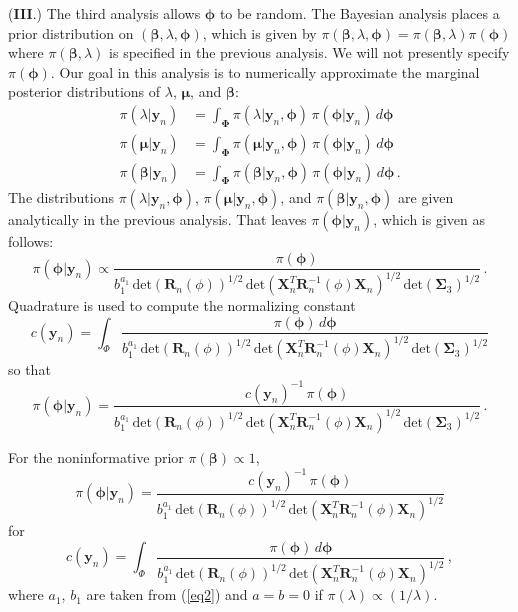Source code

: \documentclass[11pt, oneside]{article}   	%
\begin{document}
({\bf III}.)  The third analysis allows $\mathbf{\phi}$ to be random.  The Bayesian analysis places a prior distribution on $(\mathbf{\beta}, \lambda, \mathbf{\phi})$, which is given by $\pi(\mathbf{\beta}, \lambda, \mathbf{\phi}) = \pi(\mathbf{\beta}, \lambda) \pi(\mathbf{\phi})$ where $\pi(\mathbf{\beta}, \lambda)$ is specified in the previous analysis.  We will not presently specify $\pi(\mathbf{\phi})$.  Our goal in this analysis is to numerically approximate the marginal posterior distributions of $\lambda$, $\mathbf{\mu}$, and $\mathbf{\beta}$:
\begin{align*}
\pi(\lambda | \mathbf{y}_n ) & = \int_\mathbf{\Phi} \pi(\lambda | \mathbf{y}_n, \mathbf{\phi}) \, \pi(\mathbf{\phi} | \mathbf{y}_n) \, d\mathbf{\phi} \\[1ex]
\pi(\mathbf{\mu} | \mathbf{y}_n ) & = \int_\mathbf{\Phi} \pi(\mathbf{\mu} | \mathbf{y}_n, \mathbf{\phi}) \, \pi(\mathbf{\phi} | \mathbf{y}_n) \, d\mathbf{\phi} \\[1ex]
\pi(\mathbf{\beta} | \mathbf{y}_n ) & = \int_\mathbf{\Phi} \pi(\mathbf{\beta} | \mathbf{y}_n, \mathbf{\phi}) \, \pi(\mathbf{\phi} | \mathbf{y}_n) \, d\mathbf{\phi} \,.
\end{align*}
The distributions $\pi(\lambda | \mathbf{y}_n, \mathbf{\phi})$, $\pi(\mathbf{\mu} | \mathbf{y}_n, \mathbf{\phi})$, and $\pi(\mathbf{\beta} | \mathbf{y}_n, \mathbf{\phi})$ are given analytically in the previous analysis.  That leaves $\pi(\mathbf{\phi} | \mathbf{y}_n)$, which is given as follows:
\[
\pi(\mathbf{\phi} | \mathbf{y}_n) \propto \frac{\pi(\mathbf{\phi})}{b_1^{a_1} \,\mbox{det}(\mathbf{R}_n(\phi))^{1/2} \, \mbox{det}(\mathbf{X}_n^T \mathbf{R}_n^{-1}(\phi) \mathbf{X}_n)^{1/2} \, \mbox{det}(\mathbf{\Sigma}_3)^{1/2}} \,.
\]
Quadrature is used to compute the normalizing constant
\[
c(\mathbf{y}_n) = \int_{\Phi} \frac{\pi(\mathbf{\phi}) \, d \mathbf{\phi}}{b_1^{a_1} \,\mbox{det}(\mathbf{R}_n(\phi))^{1/2} \, \mbox{det}(\mathbf{X}_n^T \mathbf{R}_n^{-1}(\phi) \mathbf{X}_n)^{1/2} \, \mbox{det}(\mathbf{\Sigma}_3)^{1/2}}
\]
so that
\[
\pi(\mathbf{\phi} | \mathbf{y}_n) = \frac{c(\mathbf{y}_n)^{-1} \, \pi(\mathbf{\phi})}{b_1^{a_1} \,\mbox{det}(\mathbf{R}_n(\phi))^{1/2} \, \mbox{det}(\mathbf{X}_n^T \mathbf{R}_n^{-1}(\phi) \mathbf{X}_n)^{1/2} \, \mbox{det}(\mathbf{\Sigma}_3)^{1/2}} \,.
\]

For the noninformative prior $\pi(\mathbf{\beta}) \propto 1$,
\[
\pi(\mathbf{\phi} | \mathbf{y}_n) = \frac{c(\mathbf{y}_n)^{-1} \, \pi(\mathbf{\phi})}{b_1^{a_1} \,\mbox{det}(\mathbf{R}_n(\phi))^{1/2} \, \mbox{det}(\mathbf{X}_n^T \mathbf{R}_n^{-1}(\phi) \mathbf{X}_n)^{1/2}}
\]
for
\[
c(\mathbf{y}_n) = \int_{\Phi} \frac{\pi(\mathbf{\phi}) \, d \mathbf{\phi}}{b_1^{a_1} \,\mbox{det}(\mathbf{R}_n(\phi))^{1/2} \, \mbox{det}(\mathbf{X}_n^T \mathbf{R}_n^{-1}(\phi) \mathbf{X}_n)^{1/2}} \,,
\]
where $a_1$, $b_1$ are taken from (\ref{eq2}) and $a = b = 0$ if $\pi(\lambda) \propto (1/\lambda)$. 
\end{document}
○ ○ ○ ○ ○ ○ ○
What to work on :: Your copy should be the entries retyped exactly, with no images in it.

Solution ::
Source code

: \documentclass[11pt, oneside]{article}   	%
\begin{document}
({\bf III}.)  The third analysis allows $\mathbf{\phi}$ to be random.  The Bayesian analysis places a prior distribution on $(\mathbf{\beta}, \lambda, \mathbf{\phi})$, which is given by $\pi(\mathbf{\beta}, \lambda, \mathbf{\phi}) = \pi(\mathbf{\beta}, \lambda) \pi(\mathbf{\phi})$ where $\pi(\mathbf{\beta}, \lambda)$ is specified in the previous analysis.  We will not presently specify $\pi(\mathbf{\phi})$.  Our goal in this analysis is to numerically approximate the marginal posterior distributions of $\lambda$, $\mathbf{\mu}$, and $\mathbf{\beta}$:
\begin{align*}
\pi(\lambda | \mathbf{y}_n ) & = \int_\mathbf{\Phi} \pi(\lambda | \mathbf{y}_n, \mathbf{\phi}) \, \pi(\mathbf{\phi} | \mathbf{y}_n) \, d\mathbf{\phi} \\[1ex]
\pi(\mathbf{\mu} | \mathbf{y}_n ) & = \int_\mathbf{\Phi} \pi(\mathbf{\mu} | \mathbf{y}_n, \mathbf{\phi}) \, \pi(\mathbf{\phi} | \mathbf{y}_n) \, d\mathbf{\phi} \\[1ex]
\pi(\mathbf{\beta} | \mathbf{y}_n ) & = \int_\mathbf{\Phi} \pi(\mathbf{\beta} | \mathbf{y}_n, \mathbf{\phi}) \, \pi(\mathbf{\phi} | \mathbf{y}_n) \, d\mathbf{\phi} \,.
\end{align*}
The distributions $\pi(\lambda | \mathbf{y}_n, \mathbf{\phi})$, $\pi(\mathbf{\mu} | \mathbf{y}_n, \mathbf{\phi})$, and $\pi(\mathbf{\beta} | \mathbf{y}_n, \mathbf{\phi})$ are given analytically in the previous analysis.  That leaves $\pi(\mathbf{\phi} | \mathbf{y}_n)$, which is given as follows:
\[
\pi(\mathbf{\phi} | \mathbf{y}_n) \propto \frac{\pi(\mathbf{\phi})}{b_1^{a_1} \,\mbox{det}(\mathbf{R}_n(\phi))^{1/2} \, \mbox{det}(\mathbf{X}_n^T \mathbf{R}_n^{-1}(\phi) \mathbf{X}_n)^{1/2} \, \mbox{det}(\mathbf{\Sigma}_3)^{1/2}} \,.
\]
Quadrature is used to compute the normalizing constant
\[
c(\mathbf{y}_n) = \int_{\Phi} \frac{\pi(\mathbf{\phi}) \, d \mathbf{\phi}}{b_1^{a_1} \,\mbox{det}(\mathbf{R}_n(\phi))^{1/2} \, \mbox{det}(\mathbf{X}_n^T \mathbf{R}_n^{-1}(\phi) \mathbf{X}_n)^{1/2} \, \mbox{det}(\mathbf{\Sigma}_3)^{1/2}}
\]
so that
\[
\pi(\mathbf{\phi} | \mathbf{y}_n) = \frac{c(\mathbf{y}_n)^{-1} \, \pi(\mathbf{\phi})}{b_1^{a_1} \,\mbox{det}(\mathbf{R}_n(\phi))^{1/2} \, \mbox{det}(\mathbf{X}_n^T \mathbf{R}_n^{-1}(\phi) \mathbf{X}_n)^{1/2} \, \mbox{det}(\mathbf{\Sigma}_3)^{1/2}} \,.
\]

For the noninformative prior $\pi(\mathbf{\beta}) \propto 1$,
\[
\pi(\mathbf{\phi} | \mathbf{y}_n) = \frac{c(\mathbf{y}_n)^{-1} \, \pi(\mathbf{\phi})}{b_1^{a_1} \,\mbox{det}(\mathbf{R}_n(\phi))^{1/2} \, \mbox{det}(\mathbf{X}_n^T \mathbf{R}_n^{-1}(\phi) \mathbf{X}_n)^{1/2}}
\]
for
\[
c(\mathbf{y}_n) = \int_{\Phi} \frac{\pi(\mathbf{\phi}) \, d \mathbf{\phi}}{b_1^{a_1} \,\mbox{det}(\mathbf{R}_n(\phi))^{1/2} \, \mbox{det}(\mathbf{X}_n^T \mathbf{R}_n^{-1}(\phi) \mathbf{X}_n)^{1/2}} \,,
\]
where $a_1$, $b_1$ are taken from (\ref{eq2}) and $a = b = 0$ if $\pi(\lambda) \propto (1/\lambda)$. 
\end{document}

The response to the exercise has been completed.